:: Requirement ::
The lines to copy are those in the records below that hold the word "with".
(Exercise data begins)
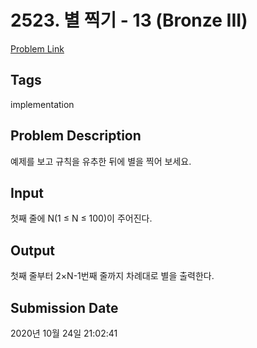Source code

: # 2523. 별 찍기 - 13 (Bronze III) 

[Problem Link](https://www.acmicpc.net/problem/2523) 

## Tags

implementation

## Problem Description

<p>예제를 보고 규칙을 유추한 뒤에 별을 찍어 보세요.</p>

## Input

 <p><span class="s1">첫째</span> <span class="s1">줄에</span> N(1 ≤ N ≤ 100)<span class="s1">이</span> <span class="s1">주어진다</span>.</p>

## Output

 <p>첫째<span class="s1"> </span>줄부터<span class="s1"> 2×N-1</span>번째<span class="s1"> </span>줄까지<span class="s1"> </span>차례대로<span class="s1"> </span>별을<span class="s1"> </span>출력한다<span class="s1">.</span></p>

## Submission Date

2020년 10월 24일 21:02:41

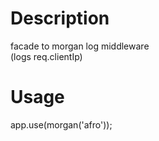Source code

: # Description

facade to morgan log middleware  
(logs req.clientIp)

# Usage

app.use(morgan('afro'));

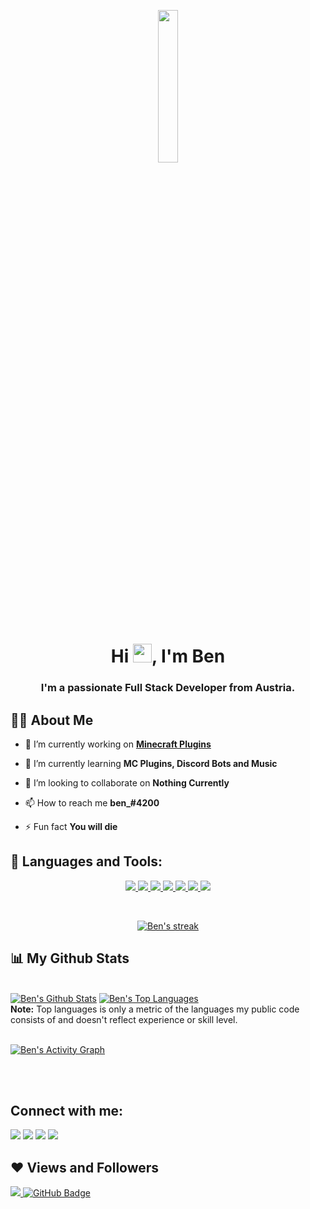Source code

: <p align="center">
<a href="#"><img width="25%" height="auto" src="https://img.icons8.com/nolan/512/-fallout-vault-boy.png" height="175px"/></a>

<h1 align="center">Hi <img src="https://raw.githubusercontent.com/MartinHeinz/MartinHeinz/master/wave.gif" width="30px">, I'm Ben</h1>
<h3 align="center">I'm a passionate Full Stack Developer from Austria.</h3>


## 🙋‍♂️ About Me

- 🔭 I’m currently working on **[Minecraft Plugins](https://www.youtube.com/watch?v=dQw4w9WgXcQ)**

- 🌱 I’m currently learning **MC Plugins, Discord Bots and Music**

- 👯 I’m looking to collaborate on **Nothing Currently**

- 📫 How to reach me **ben_#4200**

- ⚡ Fun fact **You will die**

## 🚀 Languages and Tools:

<p align="center"> 
    <a href="https://www.java.com" target="_blank"> <img src="https://img.icons8.com/nolan/64/java-coffee-cup-logo.png"/> </a>
    <a href="github.com" target="_blank"> <img src="https://img.icons8.com/nolan/64/github.png"/> </a> 
    <a href="https://discord.com/" target="_blank"> <img src="https://img.icons8.com/nolan/64/discord-logo.png"/> </a> 
    <a href="https://dotnet.microsoft.com/en-us/apps/aspnet/web-apps" target="_blank"> <img src="https://img.icons8.com/nolan/64/cs.png"/> </a>
        <a href="https://www.python.org" target="_blank"> <img src="https://img.icons8.com/nolan/64/python.png"/> </a> 
            <a href="https://files.minecraftforge.net/net/minecraftforge/forge/" target="_blank"> <img src="https://img.icons8.com/nolan/73/curse-forge.png"/> </a> 
    <a href="https://www.spigotmc.org/" target="_blank"> <img src="https://img.icons8.com/nolan/64/plumbing.png"/> </a> 

</p>

<!-- [![React Badge](https://img.shields.io/badge/-React-61DBFB?style=for-the-badge&labelColor=black&logo=react&logoColor=61DBFB)](#)  [![Javascript Badge](https://img.shields.io/badge/-Javascript-F0DB4F?style=for-the-badge&labelColor=black&logo=javascript&logoColor=F0DB4F)](#) [![Typescript Badge](https://img.shields.io/badge/-Typescript-007acc?style=for-the-badge&labelColor=black&logo=typescript&logoColor=007acc)](#) [![Nodejs Badge](https://img.shields.io/badge/-Nodejs-3C873A?style=for-the-badge&labelColor=black&logo=node.js&logoColor=3C873A)](#) [![GraphQL Badge](https://img.shields.io/badge/-GraphQl-e535ab?style=for-the-badge&labelColor=black&logo=node.js&logoColor=e535ab)](#) -->
<br/>

<p align="center">
    <a href="https://github.com/ren-ben/github-readme-streak-stats">
        <img title="🔥 Get streak stats for your profile at git.io/streak-stats" alt="Ben's streak" src="https://github-readme-streak-stats.herokuapp.com/?user=ren-ben&theme=black-ice&hide_border=true&stroke=0000&background=060A0CD0"/>
    </a>
</p>

## 📊 My Github Stats

  <br/>
    <a href="https://github.com/SubhamRaoniar28/github-readme-stats"><img alt="Ben's Github Stats" src="https://github-readme-stats.vercel.app/api?username=ren-ben&show_icons=true&count_private=true&theme=react&hide_border=true&bg_color=0D1117" /></a>
  <a href="https://github.com/SubhamRaoniar28/github-readme-stats"><img alt="Ben's Top Languages" src="https://github-readme-stats.vercel.app/api/top-langs/?username=ren-ben&langs_count=8&count_private=true&layout=compact&theme=react&hide_border=true&bg_color=0D1117" /></a>
  <br/>
  <b>Note:</b> Top languages is only a metric of the languages my public code consists of and doesn't reflect experience or skill level.


<br/>
<br/>

<a href="https://github.com/ren-ben/github-readme-activity-graph"><img alt="Ben's Activity Graph" src="https://activity-graph.herokuapp.com/graph?username=ren-ben&bg_color=0D1117&color=5BCDEC&line=5BCDEC&point=FFFFFF&hide_border=true" /></a>

<br/>
<br/>

## Connect with me:
<p align="left">

<a href = "https://discord.com/users/410846349295353898"><img src="https://img.icons8.com/nolan/64/discord-logo.png"/></a>
<a href = "https://twitter.com/42n17"><img src="https://img.icons8.com/nolan/64/twitter.png"/></a>
<a href = "https://www.instagram.com/send_audi/"><img src="https://img.icons8.com/nolan/64/instagram-new.png"/></a>
<a href = "https://www.youtube.com/channel/UC0MfTtRHQCzdnjNDGEjQoDA"><img src="https://img.icons8.com/nolan/64/youtube-squared.png"/></a>

</p>

## ❤ Views and Followers
<a href="https://github.com/Meghna-DAS/github-profile-views-counter">
    <img src="https://komarev.com/ghpvc/?username=ren-ben">
</a>
<a href="https://github.com/ren-ben?tab=followers"><img src="https://img.shields.io/github/followers/ren-ben?label=Followers&style=social" alt="GitHub Badge"></a>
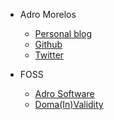 * Adro Morelos

  * [Personal blog](https://adro.rocks)
  * [Github](https://github.com/adrorocker)
  * [Twitter](https://twitter.com/adrorocker)

* FOSS

  * [Adro Software](https://github.com/adrosoftware)
  * [Doma(In)Validity](https://github.com/domainvalidity)
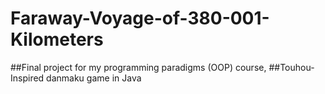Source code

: # Faraway-Voyage-of-380-001-Kilometers
##Final project for my programming paradigms (OOP) course,
##Touhou-Inspired danmaku game in Java
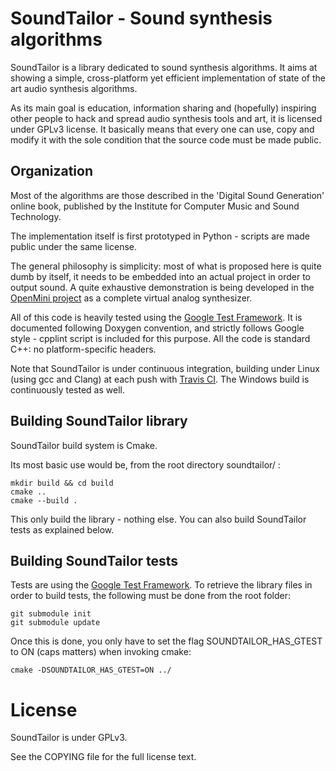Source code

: SoundTailor - Sound synthesis algorithms
==================================

SoundTailor is a library dedicated to sound synthesis algorithms.
It aims at showing a simple, cross-platform yet efficient implementation of state of the art audio synthesis algorithms.

As its main goal is education, information sharing and (hopefully) inspiring other people to hack and spread audio synthesis tools and art, it is licensed under GPLv3 license.
It basically means that every one can use, copy and modify it with the sole condition that the source code must be made public.

Organization
------------

Most of the algorithms are those described in the 'Digital Sound Generation' online book, published by the Institute for Computer Music and Sound Technology.

The implementation itself is first prototyped in Python - scripts are made public under the same license.

The general philosophy is simplicity: most of what is proposed here is quite dumb by itself, it needs to be embedded into an actual project in order to output sound.
A quite exhaustive demonstration is being developed in the [OpenMini project](http://g4m4.github.io/openmini/) as a complete virtual analog synthesizer.

All of this code is heavily tested using the [Google Test Framework](http://code.google.com/p/googletest/).
It is documented following Doxygen convention, and strictly follows Google style - cpplint script is included for this purpose.
All the code is standard C++: no platform-specific headers.

Note that SoundTailor is under continuous integration, building under Linux (using gcc and Clang) at each push with [Travis CI](https://travis-ci.org/G4m4/soundtailor).
The Windows build is continuously tested as well.

Building SoundTailor library
-------------------------

SoundTailor build system is Cmake.

Its most basic use would be, from the root directory soundtailor/ :

    mkdir build && cd build
    cmake ..
    cmake --build .

This only build the library - nothing else. You can also build SoundTailor tests as explained below.

Building SoundTailor tests
-----------------------

Tests are using the [Google Test Framework](http://code.google.com/p/googletest/).
To retrieve the library files in order to build tests, the following must be done from the root folder:

    git submodule init
    git submodule update

Once this is done, you only have to set the flag SOUNDTAILOR_HAS_GTEST to ON (caps matters) when invoking cmake:

    cmake -DSOUNDTAILOR_HAS_GTEST=ON ../

License
==================================
SoundTailor is under GPLv3.

See the COPYING file for the full license text.
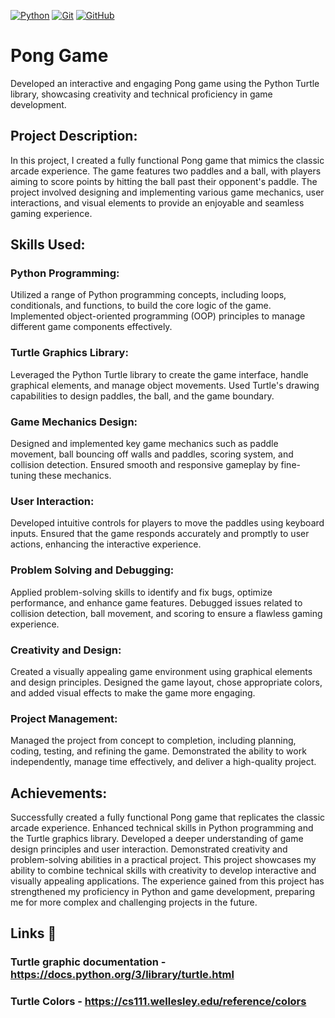 [![Python](https://img.shields.io/badge/Python-3776AB?style=for-the-badge&logo=python&logoColor=white)](https://www.python.org/)
[![Git](https://img.shields.io/badge/Git-F05032?style=for-the-badge&logo=git&logoColor=white)](https://git-scm.com/)
[![GitHub](https://img.shields.io/badge/GitHub-181717?style=for-the-badge&logo=github&logoColor=white)](https://github.com/)
# Pong Game
Developed an interactive and engaging Pong game using the Python Turtle library, showcasing creativity and technical proficiency in game development.
## Project Description:
In this project, I created a fully functional Pong game that mimics the classic arcade experience. The game features two paddles and a ball, with players aiming to score points by hitting the ball past their opponent's paddle. The project involved designing and implementing various game mechanics, user interactions, and visual elements to provide an enjoyable and seamless gaming experience.
## Skills Used:
### Python Programming:
Utilized a range of Python programming concepts, including loops, conditionals, and functions, to build the core logic of the game. Implemented object-oriented programming (OOP) principles to manage different game components effectively.
### Turtle Graphics Library: 
Leveraged the Python Turtle library to create the game interface, handle graphical elements, and manage object movements. Used Turtle's drawing capabilities to design paddles, the ball, and the game boundary.
### Game Mechanics Design: 
Designed and implemented key game mechanics such as paddle movement, ball bouncing off walls and paddles, scoring system, and collision detection. Ensured smooth and responsive gameplay by fine-tuning these mechanics.
### User Interaction: 
Developed intuitive controls for players to move the paddles using keyboard inputs. Ensured that the game responds accurately and promptly to user actions, enhancing the interactive experience.
### Problem Solving and Debugging: 
Applied problem-solving skills to identify and fix bugs, optimize performance, and enhance game features. Debugged issues related to collision detection, ball movement, and scoring to ensure a flawless gaming experience.
### Creativity and Design:
Created a visually appealing game environment using graphical elements and design principles. Designed the game layout, chose appropriate colors, and added visual effects to make the game more engaging.
### Project Management:
Managed the project from concept to completion, including planning, coding, testing, and refining the game. Demonstrated the ability to work independently, manage time effectively, and deliver a high-quality project.

## Achievements:
Successfully created a fully functional Pong game that replicates the classic arcade experience.
Enhanced technical skills in Python programming and the Turtle graphics library.
Developed a deeper understanding of game design principles and user interaction.
Demonstrated creativity and problem-solving abilities in a practical project.
This project showcases my ability to combine technical skills with creativity to develop interactive and visually appealing applications. The experience gained from this project has strengthened my proficiency in Python and game development, preparing me for more complex and challenging projects in the future.
## Links 🔗
### Turtle graphic documentation - https://docs.python.org/3/library/turtle.html
### Turtle Colors - https://cs111.wellesley.edu/reference/colors
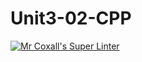 # Unit3-02-CPP
[![Mr Coxall's Super Linter](https://github.com/ICS3U-Programming-NathanA/Unit3-02-CPP/workflows/Mr%20Coxall's%20Super%20Linter/badge.svg)](https://github.com/ICS3U-Programming-NathanA/Unit3-02-CPP/actions/)
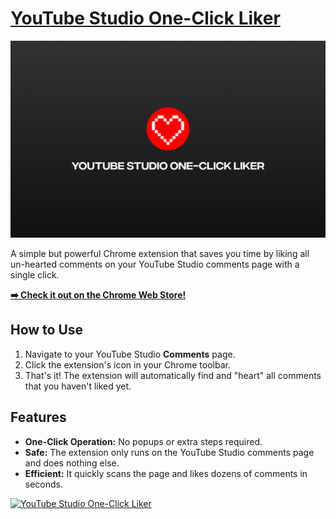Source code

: # [YouTube Studio One-Click Liker](https://chromewebstore.google.com/detail/youtube-studio-one-click/nponiplhcgglkjekghjcliplhocfnkik)

[![YouTube Studio One-Click Liker](images/meta.jpg)](https://chromewebstore.google.com/detail/youtube-studio-one-click/nponiplhcgglkjekghjcliplhocfnkik)

A simple but powerful Chrome extension that saves you time by liking all un-hearted comments on your YouTube Studio comments page with a single click.

**[➡️ Check it out on the Chrome Web Store!](https://chromewebstore.google.com/detail/youtube-studio-one-click/nponiplhcgglkjekghjcliplhocfnkik)**

## How to Use

1.  Navigate to your YouTube Studio **Comments** page.
2.  Click the extension's icon in your Chrome toolbar.
3.  That's it! The extension will automatically find and "heart" all comments that you haven't liked yet.

## Features

- **One-Click Operation:** No popups or extra steps required.
- **Safe:** The extension only runs on the YouTube Studio comments page and does nothing else.
- **Efficient:** It quickly scans the page and likes dozens of comments in seconds.

<a href="https://peerlist.io/harshtrivedi/project/youtube-studio-oneclick-liker" target="_blank" rel="noreferrer"><img src="https://peerlist.io/api/v1/projects/embed/PRJHP6L8GBMQLJP7P1RKGABAM7GPKM?showUpvote=true&theme=dark"
alt="YouTube Studio One-Click Liker" style="width: auto; height: 72px;"/></a>
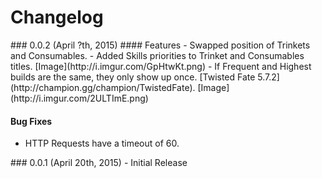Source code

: # Changelog

<a name="0.0.2" />
### 0.0.2 (April ?th, 2015)
#### Features
- Swapped position of Trinkets and Consumables.
- Added Skills priorities to Trinket and Consumables titles. [Image](http://i.imgur.com/GpHtwKt.png)
- If Frequent and Highest builds are the same, they only show up once. [Twisted Fate 5.7.2](http://champion.gg/champion/TwistedFate). [Image](http://i.imgur.com/2ULTImE.png)

#### Bug Fixes
- HTTP Requests have a timeout of 60.

<a name="0.0.1" />
### 0.0.1 (April 20th, 2015)
- Initial Release
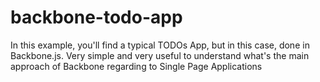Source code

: # backbone-todo-app

In this example, you'll find a typical TODOs App, but in this case, done in Backbone.js. Very simple and very useful to understand what's the main approach of Backbone regarding to Single Page Applications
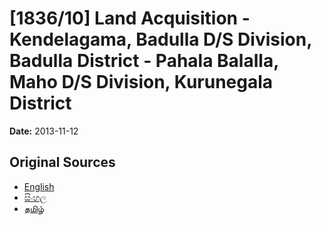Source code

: # [1836/10] Land Acquisition - Kendelagama, Badulla D/S Division, Badulla District - Pahala Balalla, Maho D/S Division, Kurunegala District

**Date:** 2013-11-12

## Original Sources

- [English](https://documents.gov.lk/view/extra-gazettes/2013/11/1836-10_E.pdf)
- [සිංහල](https://documents.gov.lk/view/extra-gazettes/2013/11/1836-10_S.pdf)
- [தமிழ்](https://documents.gov.lk/view/extra-gazettes/2013/11/1836-10_T.pdf)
(Exercise data ends)
:: Answer box ::
## Connect with me:
It basically means that every one can use, copy and modify it with the sole condition that the source code must be made public.
Note that SoundTailor is under continuous integration, building under Linux (using gcc and Clang) at each push with [Travis CI](https://travis-ci.org/G4m4/soundtailor).
In this project, I created a fully functional Pong game that mimics the classic arcade experience. The game features two paddles and a ball, with players aiming to score points by hitting the ball past their opponent's paddle. The project involved designing and implementing various game mechanics, user interactions, and visual elements to provide an enjoyable and seamless gaming experience.
This project showcases my ability to combine technical skills with creativity to develop interactive and visually appealing applications. The experience gained from this project has strengthened my proficiency in Python and game development, preparing me for more complex and challenging projects in the future.
A simple but powerful Chrome extension that saves you time by liking all un-hearted comments on your YouTube Studio comments page with a single click.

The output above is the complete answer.